*Exercise:* Your result should be every line of the records below that contains the word "Kubernetes".

*Recorded data:*
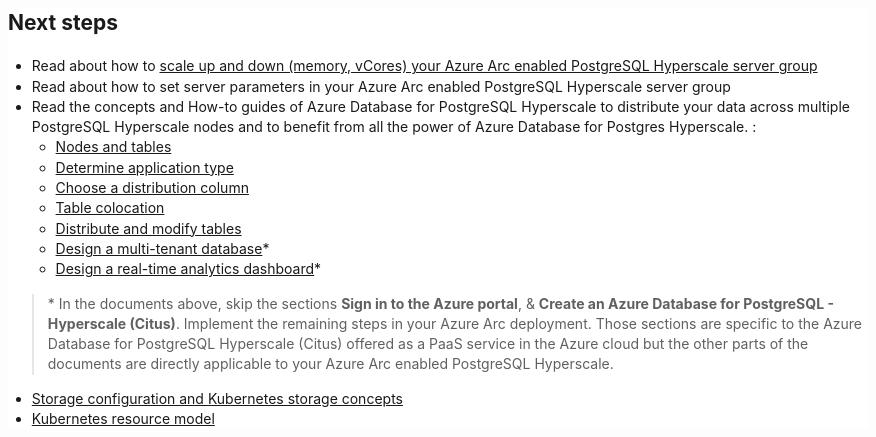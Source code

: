 
## Next steps

- Read about how to [scale up and down (memory, vCores) your Azure Arc enabled PostgreSQL Hyperscale server group](scale-up-down-postgresql-hyperscale-server-group-using-cli.md)
- Read about how to set server parameters in your Azure Arc enabled PostgreSQL Hyperscale server group
- Read the concepts and How-to guides of Azure Database for PostgreSQL Hyperscale to distribute your data across multiple PostgreSQL Hyperscale nodes and to benefit from all the power of Azure Database for Postgres Hyperscale. :
    * [Nodes and tables](../../postgresql/concepts-hyperscale-nodes.md)
    * [Determine application type](../../postgresql/concepts-hyperscale-app-type.md)
    * [Choose a distribution column](../../postgresql/concepts-hyperscale-choose-distribution-column.md)
    * [Table colocation](../../postgresql/concepts-hyperscale-colocation.md)
    * [Distribute and modify tables](../../postgresql/howto-hyperscale-modify-distributed-tables.md)
    * [Design a multi-tenant database](../../postgresql/tutorial-design-database-hyperscale-multi-tenant.md)*
    * [Design a real-time analytics dashboard](../../postgresql/tutorial-design-database-hyperscale-realtime.md)*

 > \* In the documents above, skip the sections **Sign in to the Azure portal**, & **Create an Azure Database for PostgreSQL - Hyperscale (Citus)**. Implement the remaining steps in your Azure Arc deployment. Those sections are specific to the Azure Database for PostgreSQL Hyperscale (Citus) offered as a PaaS service in the Azure cloud but the other parts of the documents are directly applicable to your Azure Arc enabled PostgreSQL Hyperscale.

- [Storage configuration and Kubernetes storage concepts](storage-configuration.md)
- [Kubernetes resource model](https://github.com/kubernetes/community/blob/master/contributors/design-proposals/scheduling/resources.md#resource-quantities)
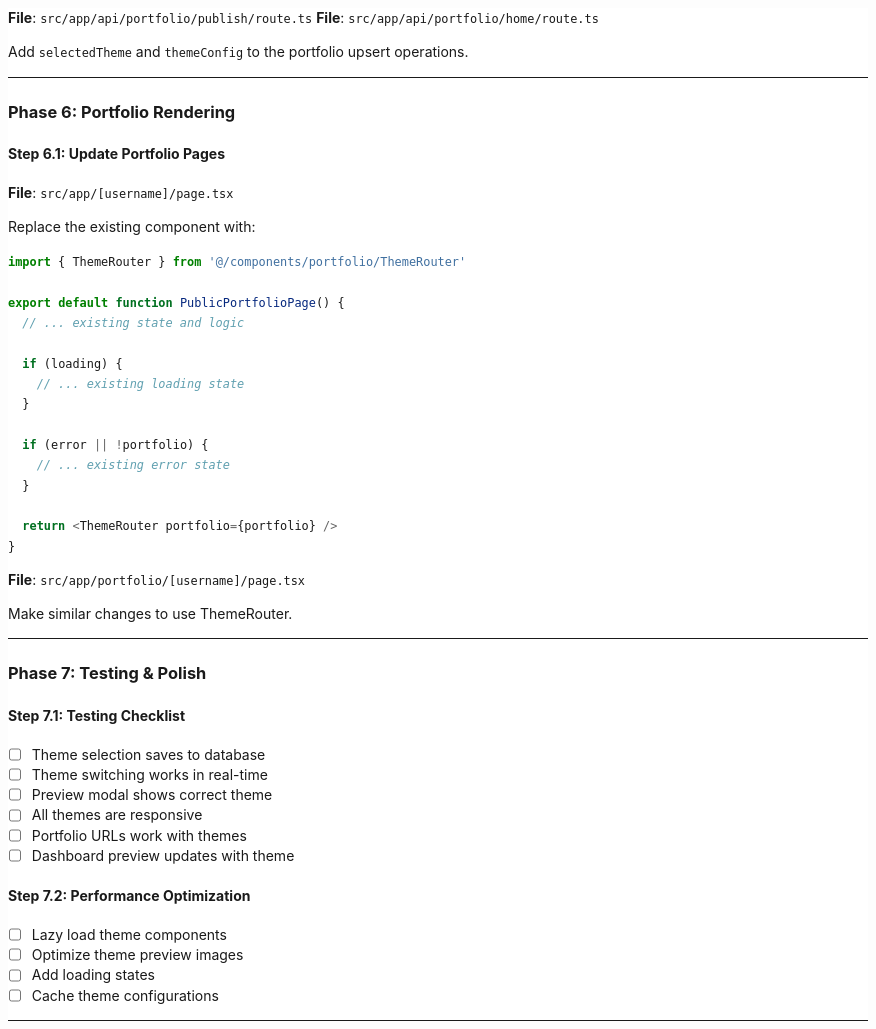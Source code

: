 **File**: `src/app/api/portfolio/publish/route.ts`
**File**: `src/app/api/portfolio/home/route.ts`

Add `selectedTheme` and `themeConfig` to the portfolio upsert operations.

---

### Phase 6: Portfolio Rendering

#### Step 6.1: Update Portfolio Pages
**File**: `src/app/[username]/page.tsx`

Replace the existing component with:

```typescript
import { ThemeRouter } from '@/components/portfolio/ThemeRouter'

export default function PublicPortfolioPage() {
  // ... existing state and logic

  if (loading) {
    // ... existing loading state
  }

  if (error || !portfolio) {
    // ... existing error state
  }

  return <ThemeRouter portfolio={portfolio} />
}
```

**File**: `src/app/portfolio/[username]/page.tsx`

Make similar changes to use ThemeRouter.

---

### Phase 7: Testing & Polish

#### Step 7.1: Testing Checklist
- [ ] Theme selection saves to database
- [ ] Theme switching works in real-time
- [ ] Preview modal shows correct theme
- [ ] All themes are responsive
- [ ] Portfolio URLs work with themes
- [ ] Dashboard preview updates with theme

#### Step 7.2: Performance Optimization
- [ ] Lazy load theme components
- [ ] Optimize theme preview images
- [ ] Add loading states
- [ ] Cache theme configurations

---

*Your solution:*
- [Storage configuration and Kubernetes storage concepts](storage-configuration.md)
- [Kubernetes resource model](https://github.com/kubernetes/community/blob/master/contributors/design-proposals/scheduling/resources.md#resource-quantities)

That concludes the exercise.